Defending its position, a Koo spokesperson stated, “Like most startups, Koo also built in a workforce to account for spikes. Given the current market environment and external realities of a global slowdown, we get affected too. Some of the most profitable companies in the world have shed tens of thousands of jobs. We are a young startup with a long way ahead of us. While we are well capitalized, it’s important for businesses of all sizes to adopt efficient and conservative approaches to see this period through.”

“In line with this, we have made some roles across certain teams redundant over the course of the year and have supported them through compensation packages, extended health benefits and outplacement services.
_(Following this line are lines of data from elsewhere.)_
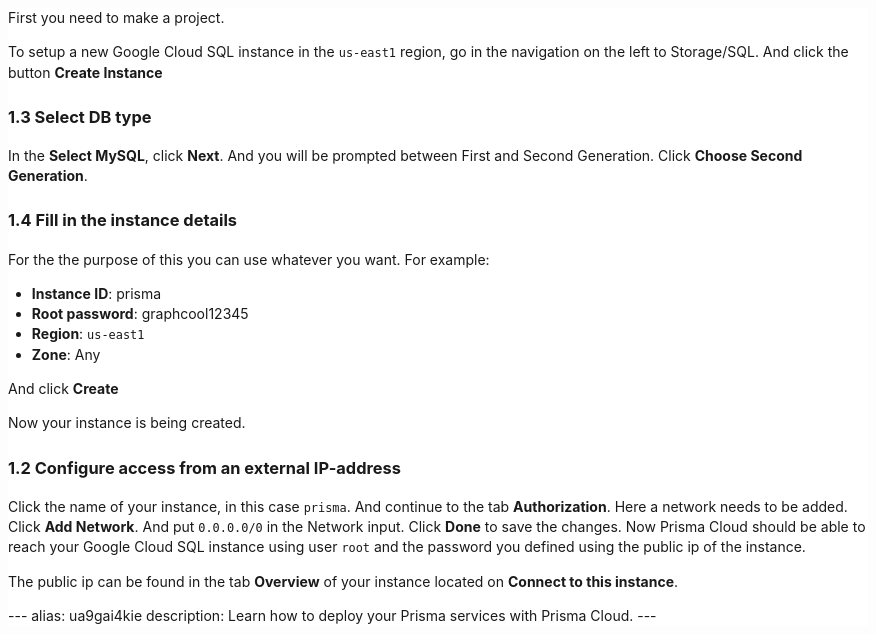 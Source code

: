 <Instruction>

First you need to make a project.

To setup a new Google Cloud SQL instance in the `us-east1` region, go in the navigation on the left to Storage/SQL. And click the button **Create Instance**

</Instruction>

### 1.3 Select DB type

<Instruction>

In the **Select MySQL**, click **Next**. And you will be prompted between First and Second Generation. Click **Choose Second Generation**.

</Instruction>

### 1.4 Fill in the instance details

<Instruction>

For the the purpose of this you can use whatever you want.
For example:

- **Instance ID**: prisma
- **Root password**: graphcool12345
- **Region**: `us-east1`
- **Zone**: Any

And click **Create**

</Instruction>

<Instruction>

Now your instance is being created.

</Instruction>

### 1.2 Configure access from an external IP-address

<Instruction>

Click the name of your instance, in this case `prisma`. And continue to the tab **Authorization**. Here a network needs to be added. Click **Add Network**. And put `0.0.0.0/0` in the Network input. Click **Done** to save the changes. Now Prisma Cloud should be able to reach your Google Cloud SQL instance using user `root` and the password you defined using the public ip of the instance.

The public ip can be found in the tab **Overview** of your instance located on **Connect to this instance**.

</Instruction>

<Can you provide a right alias>
---
alias: ua9gai4kie
description: Learn how to deploy your Prisma services with Prisma Cloud.
---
As history has proven, there will be better times for all of us collectively and we are most positive about what we are building for the world and what Koo means for India’s foray in the world of social media,” the spokesperson said, without sharing the number of sacked employees.

“The revenue figure you have stated is for FY22 before we began our monetization efforts and is income from non-operational activities. Koo started its monetization experiments in September 2022 and within 6 months we had one of the highest ARPU per DAU compared to Indian social media companies. We have over 100+ brands advertising on the platform today and we will continue to experiment with monetization as we look to build a sustainable business.”


VerSe Innovation silent

Verse Innovation chose not to respond. At the time of layoffs last November, Umang Bedi, co-founder was quoted as saying “Given the current economic climate, like other businesses, we’ve evaluated our strategic priorities. Considering the long-term viability of the business and our people, we have taken steps to implement our regular bi-annual performance management cycle and made performance & business considerations to streamline our costs and our teams. This has impacted 5% of our 3,000-strong workforce.”